11 Comments

  1. A name is as much chosen as it is given, and you have the right to whatever name you like. I actually hated my family name and the part of my family that it represented, so when I turned 18 I went to court and chose a new one.

    Now, with all the marriages, divorces, and kids, we seem to be playing the “how many different surnames can you fit around a dinner table” game, but we all love each other fiercely and wouldn’t trade a minute of it.

  2. My great grandparents did keep their last name, although adjusted the pronunciation. My aunt eventually moved back to Norway and raised her kids there. Now our lives are filled with more Norwegian culture. On the other side, my grandfather moved off the Indian Reservation and never looked back. We rarely went to the Powwows, or ceremonies. We never learned to speak the language. It feels weird. Our family still owns a lot of land on the reservation, and the museum is filled with our families artifacts. But there is a disconnect, because he never wanted to be labeled as “an Indian.”

  3. One half of my family is an amalgamation of so many European countries that we might as well be the visualization of the entire EU within a single family.

    However, the Scottish and German threads were particularly strong, but all that was ever passed down was whispers of bagpipes and fighting against Nazis.

    The other half of my family is Native American/random white dude who stole away my Native grandmother. She died when my mom was just a wee one, and my white grandpa didn’t really take care of my mom, so she was adopted out at quite an early age and has little remembrance of her heritage besides the Objibwe word for “bad little boy.” Apparently my uncle didn’t behave well as a kid for that to stick in her head? lol!
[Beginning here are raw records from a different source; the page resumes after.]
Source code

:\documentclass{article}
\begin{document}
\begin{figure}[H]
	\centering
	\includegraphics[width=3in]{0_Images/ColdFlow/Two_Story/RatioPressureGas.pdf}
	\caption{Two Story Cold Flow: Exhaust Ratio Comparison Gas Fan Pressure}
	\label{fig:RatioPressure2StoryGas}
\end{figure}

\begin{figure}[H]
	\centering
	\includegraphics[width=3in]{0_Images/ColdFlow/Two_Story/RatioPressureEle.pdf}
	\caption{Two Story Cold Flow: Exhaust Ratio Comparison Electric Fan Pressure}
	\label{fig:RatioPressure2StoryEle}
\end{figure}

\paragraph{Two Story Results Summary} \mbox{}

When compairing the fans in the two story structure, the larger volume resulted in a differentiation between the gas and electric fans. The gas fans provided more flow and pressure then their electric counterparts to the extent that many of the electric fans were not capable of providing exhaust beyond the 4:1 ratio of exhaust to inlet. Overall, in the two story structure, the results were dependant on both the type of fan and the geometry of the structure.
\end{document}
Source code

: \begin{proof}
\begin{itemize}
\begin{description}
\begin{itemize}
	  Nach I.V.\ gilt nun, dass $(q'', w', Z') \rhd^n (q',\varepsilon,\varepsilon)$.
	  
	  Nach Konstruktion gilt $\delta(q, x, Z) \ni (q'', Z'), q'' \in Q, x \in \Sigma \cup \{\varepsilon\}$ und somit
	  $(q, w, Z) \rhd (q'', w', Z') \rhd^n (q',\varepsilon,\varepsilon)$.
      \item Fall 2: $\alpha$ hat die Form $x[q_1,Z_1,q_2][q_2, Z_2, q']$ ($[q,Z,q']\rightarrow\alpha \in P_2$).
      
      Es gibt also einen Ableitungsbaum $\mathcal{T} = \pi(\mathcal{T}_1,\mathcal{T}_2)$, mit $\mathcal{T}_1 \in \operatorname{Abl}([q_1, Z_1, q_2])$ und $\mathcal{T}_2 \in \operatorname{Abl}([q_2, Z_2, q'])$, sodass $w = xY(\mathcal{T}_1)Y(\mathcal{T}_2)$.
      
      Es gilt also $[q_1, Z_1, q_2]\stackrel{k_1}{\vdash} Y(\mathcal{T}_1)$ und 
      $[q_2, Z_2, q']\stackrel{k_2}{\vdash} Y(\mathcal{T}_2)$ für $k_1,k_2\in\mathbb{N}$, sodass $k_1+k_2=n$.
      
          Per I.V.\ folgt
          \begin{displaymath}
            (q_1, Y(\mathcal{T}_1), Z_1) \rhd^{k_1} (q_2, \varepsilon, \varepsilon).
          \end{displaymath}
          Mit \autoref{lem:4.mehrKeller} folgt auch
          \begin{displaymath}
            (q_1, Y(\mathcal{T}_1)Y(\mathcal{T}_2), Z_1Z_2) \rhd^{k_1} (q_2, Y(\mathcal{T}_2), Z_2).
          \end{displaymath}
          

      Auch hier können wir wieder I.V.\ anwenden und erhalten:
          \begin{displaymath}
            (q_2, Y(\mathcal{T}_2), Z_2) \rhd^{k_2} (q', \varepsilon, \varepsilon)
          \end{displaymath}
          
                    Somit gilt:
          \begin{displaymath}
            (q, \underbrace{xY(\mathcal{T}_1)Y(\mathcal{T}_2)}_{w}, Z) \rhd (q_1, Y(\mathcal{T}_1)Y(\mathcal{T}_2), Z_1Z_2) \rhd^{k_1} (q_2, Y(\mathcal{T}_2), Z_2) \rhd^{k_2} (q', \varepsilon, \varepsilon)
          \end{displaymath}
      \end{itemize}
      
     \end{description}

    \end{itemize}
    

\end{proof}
  4. I, too, had a made-up maiden name. 🙂 My ancestors were Germans who settled in Virginia in the 1600s. They were all illiterate farmers and didn’t speak English, so our last name was recorded incorrectly on census records.

    Oh, well!

    At the end of the day, changing your name is a personal choice. I made the decision to take Mr. Picky Pincher’s name mostly because my maiden name was a bitch to spell and it was a nightmare. Either way, we should celebrate people’s (specifically women’s) choices to keep or change their names according to what works for them.

  5. My name is quite obviously Jewish and I’ve never given a second thought to that. I was raised in a Jewish neighborhood and didn’t even realize how my name reflected that until I went away to college. On the other side, my wife’s name (which she kept) is truncated from its original Jewish form and you wouldn’t suspect its origin. I never felt discriminated against because of my name or background, but I can certainly understand why someone might feel that way. Hopefully the day will come when no one will feel the need to hide who they are in order to be treated fairly.

  6. My Dutch ancestors didn’t Anglicize their names when they all came over turn of the century (though there would have been little point other than making them easier to spell.) Jon and I did talk about possibly anglicizing my grandmother’s maiden name, Braak, into Brock and using it as a first name if we had a boy. The pronunciation is the same. But it never got past the “talked about” stage. Our girl has Jon’s Mom’s very Anglo-Saxon maiden name as a first name.

    The other side of the family is Heinz 57 Southerners. No strong identity other than as Southerners. I did take Jon’s last name shortly before Little Bit was born (although not for the 4 years of marriage before that.) Jividen is an anglicized version of Gevaudan, a French town with a werewolf legend. Needless to say, Jon loves making jokes about that.

  7. How soon this country forgets how it virulently and viciously othered every kind of immigrant that arrived on these shores: Italian, Polish, Chinese, Japanese… Not to mention doing the same to the Natives who were here to begin with.

    My family chose to assimilate as well, though only partially. We were given American first names, but I keep my non-American last name because it’s my name. The fact that it has my heritage, and identifies me to the world as Asian, is a bonus and a bit of a challenge to the world as well. Because y’know what? I see your racism, I see how you treat people who look like me. And I’m still going to persevere.

  8. Bonnie

    My dad’s family is from Northern Italy as well, and I did agonize as to whether to change my name to my husband’s. I felt like I was losing a part of that easily identifiable “Italian” identity by losing that name. However, although my husband didn’t ask me to change it, I could tell he was happy when I did. I still have my old email, though. 🙂

  9. There is so much danger and safety in a name.

    My girlfriend has not yet agreed to marry me, but I think we will both keep our names. We’ve built them both up professionally and she is close to her family. Perhaps if I did not have a business named after me, I would think long and hard about taking her last name because Mrs. & Mrs. Her Last Name could provide some safety for us as a same-sex couple. Or maybe not.

    • That’s such an important perspective, ZJ. I’m so glad you shared. And I can’t wait to hear about the decisions you both make when that wonderful time comes. I always smile when I hear you talk about her.